## INSTRUCTIONS TO FOLLOW
Search the data for "WARNING" and copy every matching line.

******

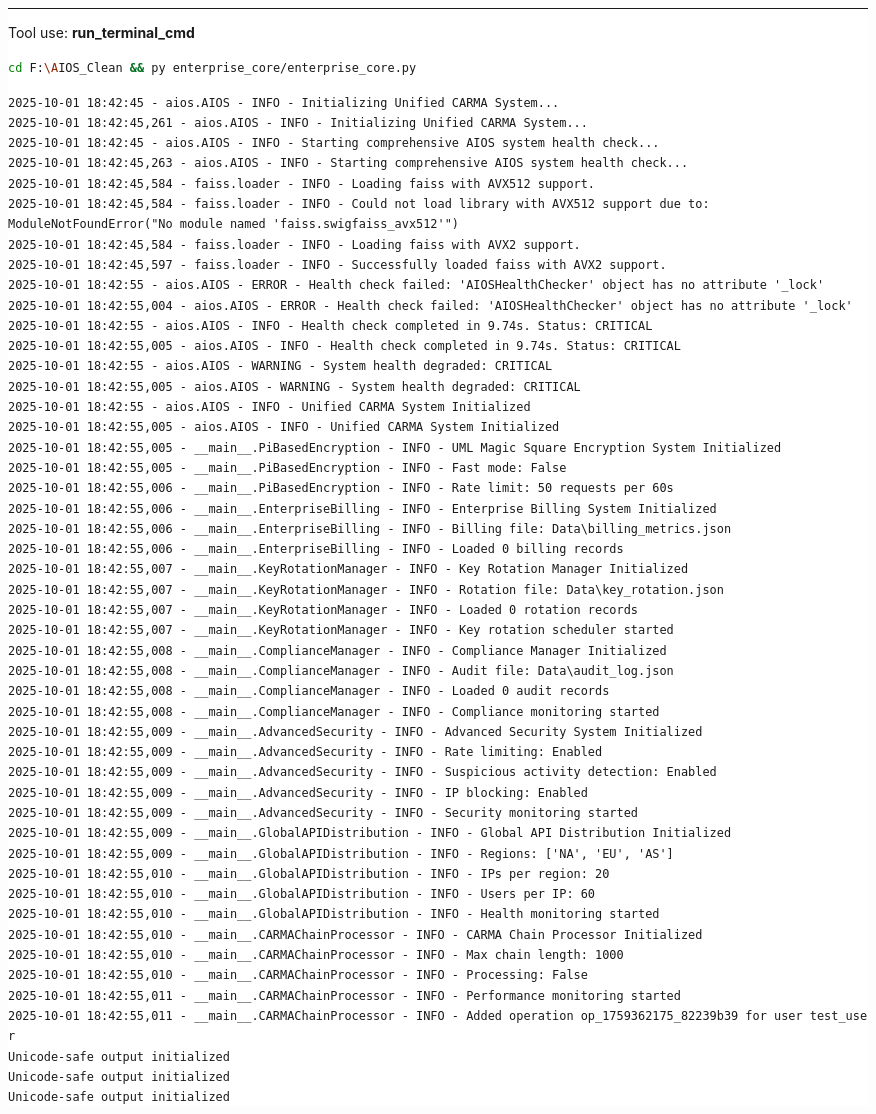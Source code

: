 
---

Tool use: **run_terminal_cmd**

```bash
cd F:\AIOS_Clean && py enterprise_core/enterprise_core.py
```

```
2025-10-01 18:42:45 - aios.AIOS - INFO - Initializing Unified CARMA System...
2025-10-01 18:42:45,261 - aios.AIOS - INFO - Initializing Unified CARMA System...
2025-10-01 18:42:45 - aios.AIOS - INFO - Starting comprehensive AIOS system health check...
2025-10-01 18:42:45,263 - aios.AIOS - INFO - Starting comprehensive AIOS system health check...
2025-10-01 18:42:45,584 - faiss.loader - INFO - Loading faiss with AVX512 support.
2025-10-01 18:42:45,584 - faiss.loader - INFO - Could not load library with AVX512 support due to:
ModuleNotFoundError("No module named 'faiss.swigfaiss_avx512'")
2025-10-01 18:42:45,584 - faiss.loader - INFO - Loading faiss with AVX2 support.
2025-10-01 18:42:45,597 - faiss.loader - INFO - Successfully loaded faiss with AVX2 support.
2025-10-01 18:42:55 - aios.AIOS - ERROR - Health check failed: 'AIOSHealthChecker' object has no attribute '_lock'
2025-10-01 18:42:55,004 - aios.AIOS - ERROR - Health check failed: 'AIOSHealthChecker' object has no attribute '_lock'
2025-10-01 18:42:55 - aios.AIOS - INFO - Health check completed in 9.74s. Status: CRITICAL
2025-10-01 18:42:55,005 - aios.AIOS - INFO - Health check completed in 9.74s. Status: CRITICAL
2025-10-01 18:42:55 - aios.AIOS - WARNING - System health degraded: CRITICAL
2025-10-01 18:42:55,005 - aios.AIOS - WARNING - System health degraded: CRITICAL
2025-10-01 18:42:55 - aios.AIOS - INFO - Unified CARMA System Initialized
2025-10-01 18:42:55,005 - aios.AIOS - INFO - Unified CARMA System Initialized
2025-10-01 18:42:55,005 - __main__.PiBasedEncryption - INFO - UML Magic Square Encryption System Initialized
2025-10-01 18:42:55,005 - __main__.PiBasedEncryption - INFO - Fast mode: False
2025-10-01 18:42:55,006 - __main__.PiBasedEncryption - INFO - Rate limit: 50 requests per 60s
2025-10-01 18:42:55,006 - __main__.EnterpriseBilling - INFO - Enterprise Billing System Initialized
2025-10-01 18:42:55,006 - __main__.EnterpriseBilling - INFO - Billing file: Data\billing_metrics.json
2025-10-01 18:42:55,006 - __main__.EnterpriseBilling - INFO - Loaded 0 billing records
2025-10-01 18:42:55,007 - __main__.KeyRotationManager - INFO - Key Rotation Manager Initialized
2025-10-01 18:42:55,007 - __main__.KeyRotationManager - INFO - Rotation file: Data\key_rotation.json
2025-10-01 18:42:55,007 - __main__.KeyRotationManager - INFO - Loaded 0 rotation records
2025-10-01 18:42:55,007 - __main__.KeyRotationManager - INFO - Key rotation scheduler started
2025-10-01 18:42:55,008 - __main__.ComplianceManager - INFO - Compliance Manager Initialized
2025-10-01 18:42:55,008 - __main__.ComplianceManager - INFO - Audit file: Data\audit_log.json
2025-10-01 18:42:55,008 - __main__.ComplianceManager - INFO - Loaded 0 audit records
2025-10-01 18:42:55,008 - __main__.ComplianceManager - INFO - Compliance monitoring started
2025-10-01 18:42:55,009 - __main__.AdvancedSecurity - INFO - Advanced Security System Initialized
2025-10-01 18:42:55,009 - __main__.AdvancedSecurity - INFO - Rate limiting: Enabled
2025-10-01 18:42:55,009 - __main__.AdvancedSecurity - INFO - Suspicious activity detection: Enabled
2025-10-01 18:42:55,009 - __main__.AdvancedSecurity - INFO - IP blocking: Enabled
2025-10-01 18:42:55,009 - __main__.AdvancedSecurity - INFO - Security monitoring started
2025-10-01 18:42:55,009 - __main__.GlobalAPIDistribution - INFO - Global API Distribution Initialized
2025-10-01 18:42:55,009 - __main__.GlobalAPIDistribution - INFO - Regions: ['NA', 'EU', 'AS']
2025-10-01 18:42:55,010 - __main__.GlobalAPIDistribution - INFO - IPs per region: 20
2025-10-01 18:42:55,010 - __main__.GlobalAPIDistribution - INFO - Users per IP: 60
2025-10-01 18:42:55,010 - __main__.GlobalAPIDistribution - INFO - Health monitoring started
2025-10-01 18:42:55,010 - __main__.CARMAChainProcessor - INFO - CARMA Chain Processor Initialized
2025-10-01 18:42:55,010 - __main__.CARMAChainProcessor - INFO - Max chain length: 1000
2025-10-01 18:42:55,010 - __main__.CARMAChainProcessor - INFO - Processing: False
2025-10-01 18:42:55,011 - __main__.CARMAChainProcessor - INFO - Performance monitoring started
2025-10-01 18:42:55,011 - __main__.CARMAChainProcessor - INFO - Added operation op_1759362175_82239b39 for user test_user
Unicode-safe output initialized
Unicode-safe output initialized
Unicode-safe output initialized
```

******

## WRITTEN SOLUTION
2025-10-01 18:42:55 - aios.AIOS - WARNING - System health degraded: CRITICAL
2025-10-01 18:42:55,005 - aios.AIOS - WARNING - System health degraded: CRITICAL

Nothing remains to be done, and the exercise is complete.